Beveridge, anyone? Tay, perhaps?

lockmaster's house
Forgive me. Can't help it, I am still wandering canal-side. Today's sharp cold wind makes the prospect of a virtual amble in this bucolic bit of Ontario all the more appealing. In July I spent an afternoon at Beveridge Locks near Perth, a stop off the road back to camp.

We're not on the Rideau anymore, Dorothy, but along a boondoggle called the Tay Canal. I'll try to distill the story from the wealth of Perth and District heritage sources. It's the story of Perth entrepreneurs who created a water link between their town (and their industries) on the Tay River and the Rideau Canal and the wider world of outside markets in the 1800s.

A first canal (I'll omit description of the gargantuan physical labours of the builders, and the  financial and political machinations of the Tay Navigation Company) connected Perth with Port Elmsley, the gateway to the Rideau.) A later 10km iteration joined Perth and Beveridge Bay by the 1880s. Not without controversy. Now it's the serene recreational boat passage I show you here, part of the UNESCO World Heritage Site Rideau canal system.
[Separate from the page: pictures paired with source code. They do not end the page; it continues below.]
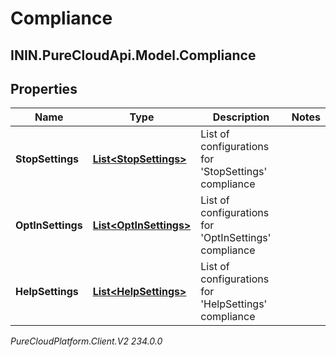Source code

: # Compliance

## ININ.PureCloudApi.Model.Compliance

## Properties

|Name | Type | Description | Notes|
|------------ | ------------- | ------------- | -------------|
| **StopSettings** | [**List&lt;StopSettings&gt;**](StopSettings) | List of configurations for &#39;StopSettings&#39; compliance | |
| **OptInSettings** | [**List&lt;OptInSettings&gt;**](OptInSettings) | List of configurations for &#39;OptInSettings&#39; compliance | |
| **HelpSettings** | [**List&lt;HelpSettings&gt;**](HelpSettings) | List of configurations for &#39;HelpSettings&#39; compliance | |



_PureCloudPlatform.Client.V2 234.0.0_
Ample information about Beveridge Lockstation (this one is the lower of the two, it turns out) and all the other wonderful spots I've been collecting, is ready to hand on the Rideau Canal World Heritage Site site. If you think you might like to venture canalside, this appears to be a handy guide. But nowhere can I find any history of the buildings of Beveridges. Love the tiny gambrel roof shed, and would like to know its story.

A fascinating part of the story is the role of 'The Haggarts.' An OHT plaque on a quiet waterside street in Perth conjures the industrial power of the town, and the family, in the nineteenth century.
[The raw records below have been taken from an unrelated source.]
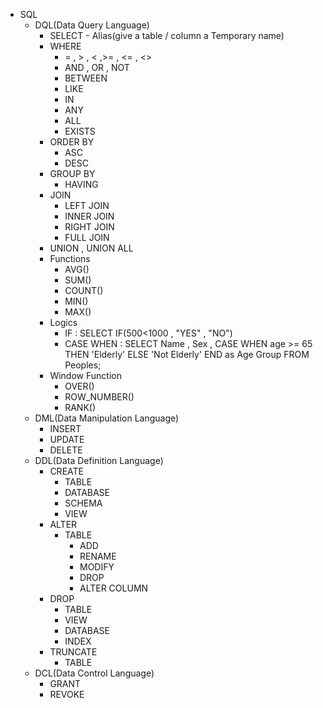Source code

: - SQL
  - DQL(Data Query Language)
    - SELECT - Alias(give a table / column a Temporary name)
    - WHERE
      - = , > , < ,>= , <= , <>
      - AND , OR , NOT
      - BETWEEN
      - LIKE
      - IN
      - ANY
      - ALL
      - EXISTS
    - ORDER BY
      - ASC
      - DESC
    - GROUP BY
      - HAVING
    - JOIN
      - LEFT JOIN
      - INNER JOIN
      - RIGHT JOIN
      - FULL JOIN
    - UNION , UNION ALL
    - Functions
      - AVG()
      - SUM()
      - COUNT()
      - MIN()
      - MAX()
    - Logics
      - IF : SELECT IF(500<1000 , "YES" , "NO")
      - CASE WHEN :
        SELECT Name , Sex ,
          CASE
            WHEN age >= 65 THEN 'Elderly'
            ELSE 'Not Elderly'
          END as Age Group
        FROM Peoples;
    - Window Function
      - OVER()
      - ROW_NUMBER()
      - RANK()
  - DML(Data Manipulation Language)
    - INSERT
    - UPDATE
    - DELETE
  - DDL(Data Definition Language)
    - CREATE
      - TABLE
      - DATABASE
      - SCHEMA
      - VIEW
    - ALTER
      - TABLE
        - ADD 
        - RENAME
        - MODIFY
        - DROP
        - ALTER COLUMN
    - DROP
      - TABLE
      - VIEW
      - DATABASE
      - INDEX
    - TRUNCATE
      - TABLE
  - DCL(Data Control Language)
    - GRANT
    - REVOKE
John Haggart, Scottish stonemason, came to Perth in 1832,  purchased and expanded the settlement's first (1817) mill and mill dam, and built this exquisite Regency stucco over stone house on the property in 1837.

Here's what has to say about the home, still in the perfect Regency setting of trees, sloping lawns and a wild ravine, a view of the lagoon behind a rustic stone fence.

In 1854  18-year old lawyer son John Graham Haggart inherited house, property, mills. John Jr. was a controversial character, politician (over his career he served as mayor, MP, Post-Master General, Minister of Railways and Canals, leader of the Ontario Conservatives and top contender for party leadership,) and mill-owner.

Did we mention... a man who got things done? One of the things John got done was that canal leading to his mill complex, and the turning lagoon at Tay Basin.

There was comment. The canal proved awkward, acquiring the name 'Haggart's Ditch.' Finally, the government of the day intervened. Sir John A. commented that the project draining the county also "drains the public treasury pretty well."

And as it served Haggart and his enterprises, it serves us well too. A green and lovely spot in which to contemplate Perth's industrial past. And the empire builders who brought it into being.